§ **Exercise instructions**:
Scan the listing below for the word "generally" and copy every line that has it.

§ **Input records**:
+===+
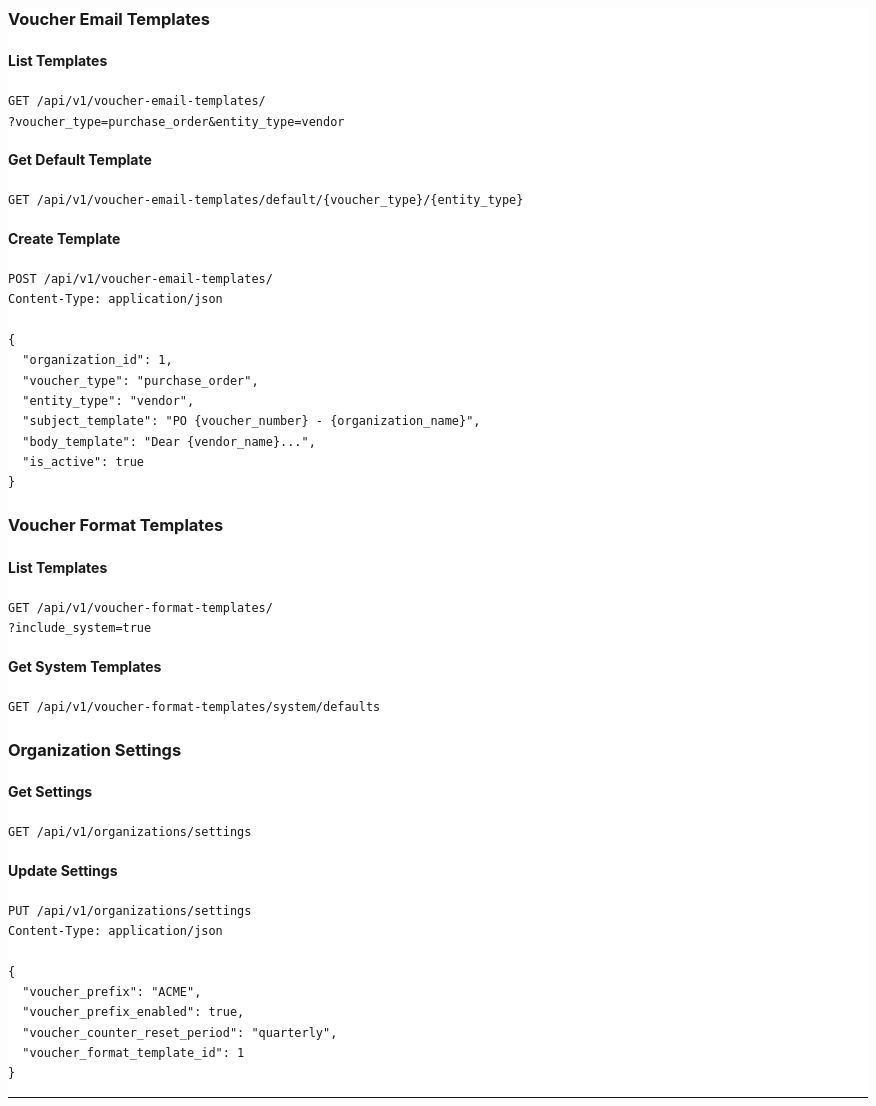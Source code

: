 ### Voucher Email Templates

#### List Templates
```http
GET /api/v1/voucher-email-templates/
?voucher_type=purchase_order&entity_type=vendor
```

#### Get Default Template
```http
GET /api/v1/voucher-email-templates/default/{voucher_type}/{entity_type}
```

#### Create Template
```http
POST /api/v1/voucher-email-templates/
Content-Type: application/json

{
  "organization_id": 1,
  "voucher_type": "purchase_order",
  "entity_type": "vendor",
  "subject_template": "PO {voucher_number} - {organization_name}",
  "body_template": "Dear {vendor_name}...",
  "is_active": true
}
```

### Voucher Format Templates

#### List Templates
```http
GET /api/v1/voucher-format-templates/
?include_system=true
```

#### Get System Templates
```http
GET /api/v1/voucher-format-templates/system/defaults
```

### Organization Settings

#### Get Settings
```http
GET /api/v1/organizations/settings
```

#### Update Settings
```http
PUT /api/v1/organizations/settings
Content-Type: application/json

{
  "voucher_prefix": "ACME",
  "voucher_prefix_enabled": true,
  "voucher_counter_reset_period": "quarterly",
  "voucher_format_template_id": 1
}
```

---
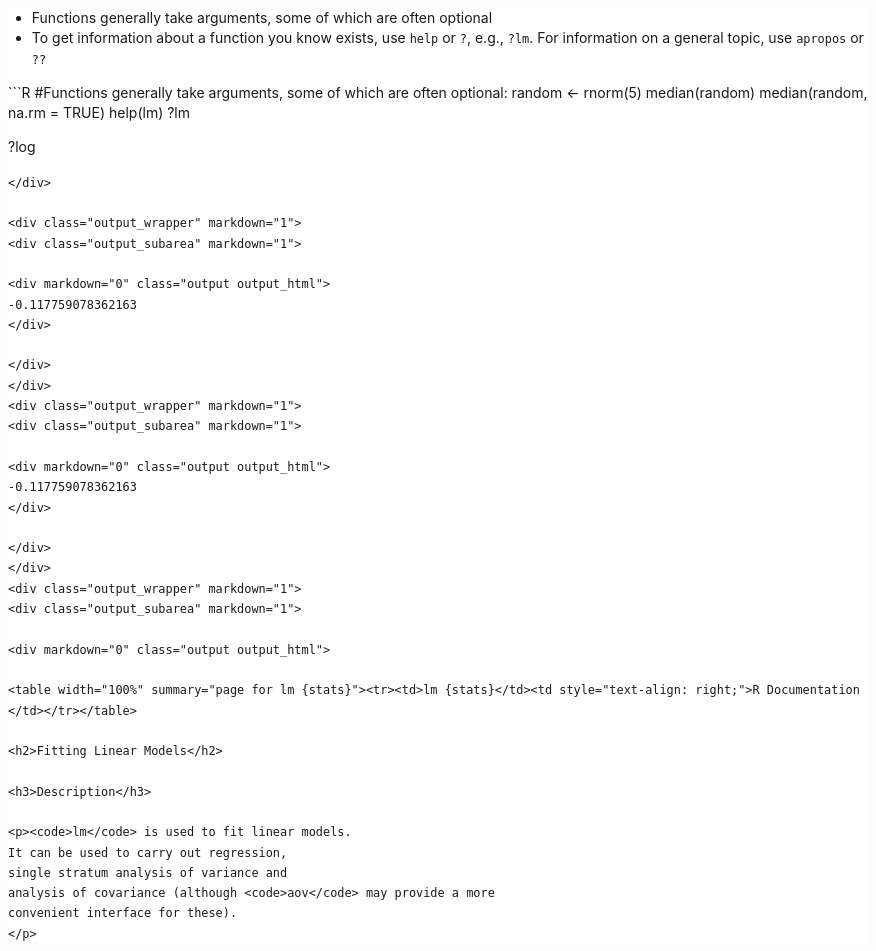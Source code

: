 - Functions generally take arguments, some of which are often optional
- To get information about a function you know exists, use `help` or `?`, e.g., `?lm`. For information on a general topic, use `apropos` or `??`



<div markdown="1" class="cell code_cell">
<div class="input_area" markdown="1">
```R
#Functions generally take arguments, some of which are often optional:
random <- rnorm(5)
median(random)
median(random, na.rm = TRUE)
help(lm)
?lm

?log


```
</div>

<div class="output_wrapper" markdown="1">
<div class="output_subarea" markdown="1">

<div markdown="0" class="output output_html">
-0.117759078362163
</div>

</div>
</div>
<div class="output_wrapper" markdown="1">
<div class="output_subarea" markdown="1">

<div markdown="0" class="output output_html">
-0.117759078362163
</div>

</div>
</div>
<div class="output_wrapper" markdown="1">
<div class="output_subarea" markdown="1">

<div markdown="0" class="output output_html">

<table width="100%" summary="page for lm {stats}"><tr><td>lm {stats}</td><td style="text-align: right;">R Documentation</td></tr></table>

<h2>Fitting Linear Models</h2>

<h3>Description</h3>

<p><code>lm</code> is used to fit linear models.
It can be used to carry out regression,
single stratum analysis of variance and
analysis of covariance (although <code>aov</code> may provide a more
convenient interface for these).
</p>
+===+
§ **Answer to the problem**:
: - Functions generally take arguments, some of which are often optional
#Functions generally take arguments, some of which are often optional:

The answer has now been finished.